Poetesse Italiane del Novecento: Sibilla Aleramo
Giovanni Cena, Vincenzo Cardarelli, Giovanni Papini, Clemente Rebora, Umberto Boccioni, Salvatore Quasimodo. Sei note personalità e tutti ricondotti a Sibilla Aleramo con la quale ebbero tutti una tormentata e fugace relazione prima di quella, ancora più tormentata, unica, nevrotica e intensissima con Dino Campana, autore dei celebri Canti orfici. Sibilla Aleramo è lo pseudonimo di Marta Felicina Faccio, da subito “Rina” per il suo Dino.
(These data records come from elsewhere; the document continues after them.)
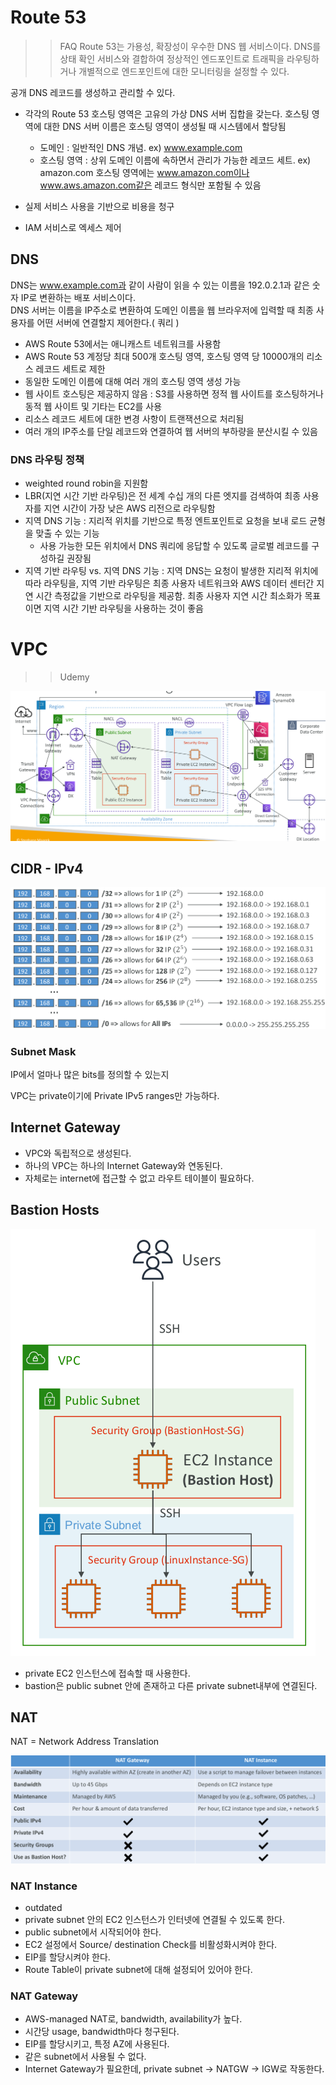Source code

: # Route 53
>>FAQ
Route 53는 가용성, 확장성이 우수한 DNS 웹 서비스이다. 
DNS를 상태 확인 서비스와 결합하여 정상적인 엔드포인트로 트래픽을 라우팅하거나 개별적으로 엔드포인트에 대한 모니터링을 설정할 수 있다.

공개 DNS 레코드를 생성하고 관리할 수 있다.

- 각각의 Route 53 호스팅 영역은 고유의 가상 DNS 서버 집합을 갖는다. 호스팅 영역에 대한 DNS 서버 이름은 호스팅 영역이 생성될 때 시스템에서 할당됨
    - 도메인 : 일반적인 DNS 개념. ex) www.example.com
    - 호스팅 영역 : 상위 도메인 이름에 속하면서 관리가 가능한 레코드 세트. ex) amazon.com 호스팅 영역에는 www.amazon.com이나 www.aws.amazon.com같은 레코드 형식만 포함될 수 있음

- 실제 서비스 사용을 기반으로 비용을 청구
- IAM 서비스로 엑세스 제어 

## DNS
DNS는 www.example.com과 같이 사람이 읽을 수 있는 이름을 192.0.2.1과 같은 숫자 IP로 변환하는 배포 서비스이다.  
DNS 서버는 이름을 IP주소로 변환하여 도메인 이름을 웹 브라우저에 입력할 때 최종 사용자를 어떤 서버에 연결할지 제어한다.( 쿼리 )

- AWS Route 53에서는 애니캐스트 네트워크를 사용함
- AWS Route 53 계정당 최대 500개 호스팅 영역, 호스팅 영역 당 10000개의 리소스 레코드 세트로 제한
- 동일한 도메인 이름에 대해 여러 개의 호스팅 영역 생성 가능 
- 웹 사이트 호스팅은 제공하지 않음 : S3를 사용하면 정적 웹 사이트를 호스팅하거나 동적 웹 사이트 및 기타는 EC2를 사용
- 리소스 레코드 세트에 대한 변경 사항이 트랜잭션으로 처리됨
- 여러 개의 IP주소를 단일 레코드와 연결하여 웹 서버의 부하량을 분산시킬 수 있음

### DNS 라우팅 정책
- weighted round robin을 지원함
- LBR(지연 시간 기반 라우팅)은 전 세계 수십 개의 다른 엣지를 검색하여 최종 사용자를 지연 시간이 가장 낮은 AWS 리전으로 라우팅함
- 지역 DNS 기능 : 지리적 위치를 기반으로 특정 엔트포인트로 요청을 보내 로드 균형을 맞출 수 있는 기능
    - 사용 가능한 모든 위치에서 DNS 쿼리에 응답할 수 있도록 글로벌 레코드를 구성하길 권장됨
- 지역 기반 라우팅 vs. 지역 DNS 기능 : 지역 DNS는 요청이 발생한 지리적 위치에 따라 라우팅을, 지역 기반 라우팅은 최종 사용자 네트워크와 AWS 데이터 센터간 지연 시간 측정값을 기반으로 라우팅을 제공함. 최종 사용자 지연 시간 최소화가 목표이면 지역 시간 기반 라우팅을 사용하는 것이 좋음

# VPC
>>Udemy

![](./img/2022-01-13-13-33-57.png)

## CIDR - IPv4
![](./img/2022-01-13-13-38-57.png)

### Subnet Mask
IP에서 얼마나 많은 bits를 정의할 수 있는지

VPC는 private이기에 Private IPv5 ranges만 가능하다.

## Internet Gateway
- VPC와 독립적으로 생성된다.
- 하나의 VPC는 하나의 Internet Gateway와 연동된다.
- 자체로는 internet에 접근할 수 없고 라우트 테이블이 필요하다.

## Bastion Hosts
![](./img/2022-01-13-13-42-13.png)

- private EC2 인스턴스에 접속할 때 사용한다.
- bastion은 public subnet 안에 존재하고 다른 private subnet내부에 연결된다.

## NAT 
NAT = Network Address Translation

![](./img/2022-01-13-13-46-27.png)

### NAT Instance
- outdated
- private subnet 안의 EC2 인스턴스가 인터넷에 연결될 수 있도록 한다.
- public subnet에서 시작되어야 한다.
- EC2 설정에서 Source/ destination Check를 비활성화시켜야 한다.
- EIP를 할당시켜야 한다.
- Route Table이 private subnet에 대해 설정되어 있어야 한다.

### NAT Gateway
- AWS-managed NAT로, bandwidth, availability가 높다.
- 시간당 usage, bandwidth마다 청구된다.
- EIP를 할당시키고, 특정 AZ에 사용된다.
- 같은 subnet에서 사용될 수 없다.
- Internet Gateway가 필요한데,  private subnet -> NATGW -> IGW로 작동한다.

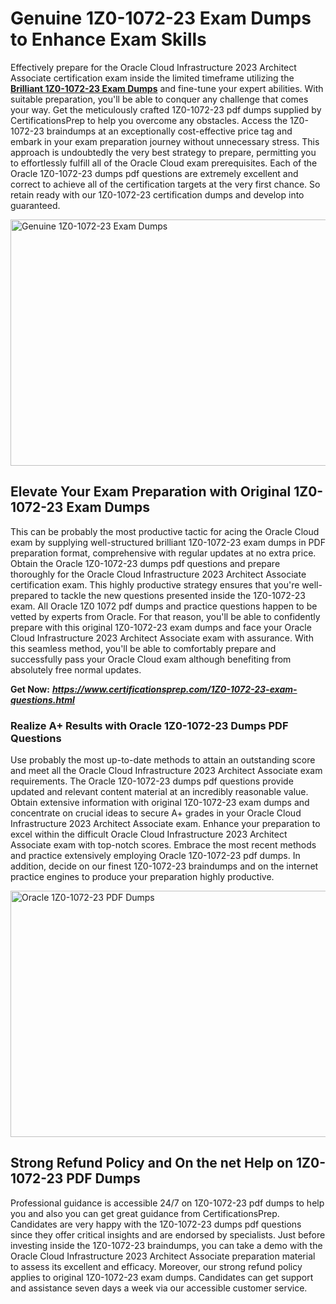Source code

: <h1><strong>Genuine 1Z0-1072-23 Exam Dumps to Enhance Exam Skills</strong></h1>
<p>Effectively prepare for the Oracle Cloud Infrastructure 2023 Architect Associate certification exam inside the limited timeframe utilizing the <a href="https://www.certificationsprep.com/1Z0-1072-23-exam-questions.html"><strong>Brilliant 1Z0-1072-23 Exam Dumps</strong></a>&nbsp;and fine-tune your expert abilities. With suitable preparation, you'll be able to conquer any challenge that comes your way. Get the meticulously crafted 1Z0-1072-23 pdf dumps supplied by CertificationsPrep to help you overcome any obstacles. Access the 1Z0-1072-23 braindumps at an exceptionally cost-effective price tag and embark in your exam preparation journey without unnecessary stress. This approach is undoubtedly the very best strategy to prepare, permitting you to effortlessly fulfill all of the Oracle Cloud exam prerequisites. Each of the Oracle 1Z0-1072-23 dumps pdf questions are extremely excellent and correct to achieve all of the certification targets at the very first chance. So retain ready with our 1Z0-1072-23 certification dumps and develop into guaranteed.</p>
<p><img src="https://i.imgur.com/XTkKqDV.png" alt="Genuine 1Z0-1072-23 Exam Dumps" width="700" height="394" /></p>
<h2><strong>Elevate Your Exam Preparation with Original 1Z0-1072-23 Exam Dumps</strong></h2>
<p>This can be probably the most productive tactic for acing the Oracle Cloud exam by supplying well-structured brilliant 1Z0-1072-23 exam dumps in PDF preparation format, comprehensive with regular updates at no extra price. Obtain the Oracle 1Z0-1072-23 dumps pdf questions and prepare thoroughly for the Oracle Cloud Infrastructure 2023 Architect Associate certification exam. This highly productive strategy ensures that you're well-prepared to tackle the new questions presented inside the 1Z0-1072-23 exam. All Oracle 1Z0 1072 pdf dumps and practice questions happen to be vetted by experts from Oracle. For that reason, you'll be able to confidently prepare with this original 1Z0-1072-23 exam dumps and face your Oracle Cloud Infrastructure 2023 Architect Associate exam with assurance. With this seamless method, you'll be able to comfortably prepare and successfully pass your Oracle Cloud exam although benefiting from absolutely free normal updates.</p>
<p><strong>Get Now:</strong>&nbsp;<strong><a href="https://www.certificationsprep.com/1Z0-1072-23-exam-questions.html"><em>https://www.certificationsprep.com/1Z0-1072-23-exam-questions.html</em></a></strong></p>
<h3><strong>Realize A+ Results with Oracle 1Z0-1072-23 Dumps PDF Questions</strong></h3>
<p>Use probably the most up-to-date methods to attain an outstanding score and meet all the Oracle Cloud Infrastructure 2023 Architect Associate exam requirements. The Oracle 1Z0-1072-23 dumps pdf questions provide updated and relevant content material at an incredibly reasonable value. Obtain extensive information with original 1Z0-1072-23 exam dumps and concentrate on crucial ideas to secure A+ grades in your Oracle Cloud Infrastructure 2023 Architect Associate exam. Enhance your preparation to excel within the difficult Oracle Cloud Infrastructure 2023 Architect Associate exam with top-notch scores. Embrace the most recent methods and practice extensively employing Oracle 1Z0-1072-23 pdf dumps. In addition, decide on our finest 1Z0-1072-23 braindumps and on the internet practice engines to produce your preparation highly productive.</p>
<p><a href="https://www.certificationsprep.com/1Z0-1072-23-exam-questions.html"><img src="https://i.imgur.com/DQYUJ45.png" alt="Oracle 1Z0-1072-23 PDF Dumps" width="700" height="394" /></a></p>
<h2><strong>Strong Refund Policy and On the net Help on 1Z0-1072-23 PDF Dumps</strong></h2>
<p>Professional guidance is accessible 24/7 on 1Z0-1072-23 pdf dumps to help you and also you can get great guidance from CertificationsPrep. Candidates are very happy with the 1Z0-1072-23 dumps pdf questions since they offer critical insights and are endorsed by specialists. Just before investing inside the 1Z0-1072-23 braindumps, you can take a demo with the Oracle Cloud Infrastructure 2023 Architect Associate preparation material to assess its excellent and efficacy. Moreover, our strong refund policy applies to original 1Z0-1072-23 exam dumps. Candidates can get support and assistance seven days a week via our accessible customer service.</p>
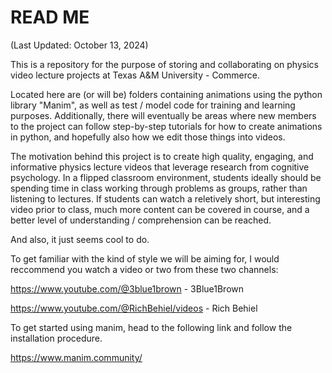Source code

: # READ ME

(Last Updated: October 13, 2024)

This is a repository for the purpose of storing and collaborating on physics video lecture projects at Texas A&M University - Commerce.

Located here are (or will be) folders containing animations using the python library "Manim", as well as test / model code for training and learning purposes.  Additionally, there will eventually be areas where new members to the project can follow step-by-step tutorials for how to create animations in python, and hopefully also how we edit those things into videos.

The motivation behind this project is to create high quality, engaging, and informative physics lecture videos that leverage research from cognitive psychology.  In a flipped classroom environment, students ideally should be spending time in class working through problems as groups, rather than listening to lectures.  If students can watch a reletively short, but interesting video prior to class, much more content can be covered in course, and a better level of understanding / comprehension can be reached. 

And also, it just seems cool to do.

To get familiar with the kind of style we will be aiming for, I would reccommend you watch a video or two from these two channels:

https://www.youtube.com/@3blue1brown - 3Blue1Brown

https://www.youtube.com/@RichBehiel/videos - Rich Behiel

To get started using manim, head to the following link and follow the installation procedure. 

https://www.manim.community/





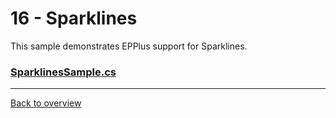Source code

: ﻿# 16 - Sparklines
This sample demonstrates EPPlus support for Sparklines.

### [SparklinesSample.cs](SparklinesSample.cs)

---
[Back to overview](/SampleApp.Core/Readme.md)

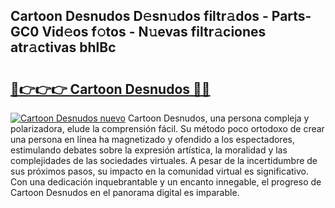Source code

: ## Cartoon Desnudos D𝚎sn𝚞dos filtr𝚊dos - Parts-GC0 Vid𝚎os f𝚘tos - N𝚞evas filtr𝚊ciones atr𝚊ctivas bhlBc

# <h2><a href="http://mbafo71.tromn.icu/?c=Cartoon+Desnudos">🔗👉👉👉 Cartoon Desnudos 🔗🔗</a></h2>

[![Cartoon Desnudos nuevo](https://i.imgur.com/pEAQMta.gif)](http://mbafo71.tromn.icu/?c=Cartoon+Desnudos)
Cartoon Desnudos, una persona compleja y polarizadora, elude la comprensión fácil. Su método poco ortodoxo de crear una persona en línea ha magnetizado y ofendido a los espectadores, estimulando debates sobre la expresión artística, la moralidad y las complejidades de las sociedades virtuales. A pesar de la incertidumbre de sus próximos pasos, su impacto en la comunidad virtual es significativo. Con una dedicación inquebrantable y un encanto innegable, el progreso de Cartoon Desnudos en el panorama digital es imparable.
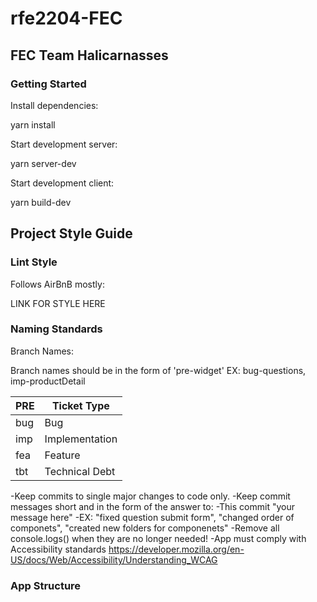 # rfe2204-FEC

## FEC Team Halicarnasses

### Getting Started

Install dependencies:

yarn install

Start development server:

yarn server-dev

Start development client:

yarn build-dev

## Project Style Guide

### Lint Style

Follows AirBnB mostly:

LINK FOR STYLE HERE

### Naming Standards

Branch Names:

Branch names should be in the form of 'pre-widget'
EX: bug-questions, imp-productDetail

| PRE | Ticket Type    |
| --- | -------------- |
| bug | Bug            |
| imp | Implementation |
| fea | Feature        |
| tbt | Technical Debt |

-Keep commits to single major changes to code only.
-Keep commit messages short and in the form of the answer to:
-This commit "your message here"
  -EX: "fixed question submit form", "changed order of componets", "created new folders for componenets"
-Remove all console.logs() when they are no longer needed!
-App must comply with Accessibility standards
https://developer.mozilla.org/en-US/docs/Web/Accessibility/Understanding_WCAG

### App Structure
Una terribile violenza e l’attivismo femminile
Scrittrice e poetessa nata ad Alessandria nel 1876, trascorse una vita all’insegna della tragedia e della drammaticità, sin da subito mostratasi dal tentato suicidio della madre Ernesta Cottino che l’Aleramo sarà condannata a ripetere a seguito di una terribile esperienza: violentata all’età di quindici anni e, per questo, in seguito gravida, fu costretta ad un matrimonio riparatore che si sarebbe rivelato soffocante ed infelice così come saranno infelici le sue future relazioni. La bestiale e inumana violenza subita spinse la poetessa ad impegnarsi in attività a favore dell’emancipazione femminile e ciò gli varrà diverse ed importanti collaborazioni con svariate riviste. Nel settimanale «L’Italia femminile» curò una rubrica che vantò la presenza di nomi come Maria Montessori e Matilde Serao.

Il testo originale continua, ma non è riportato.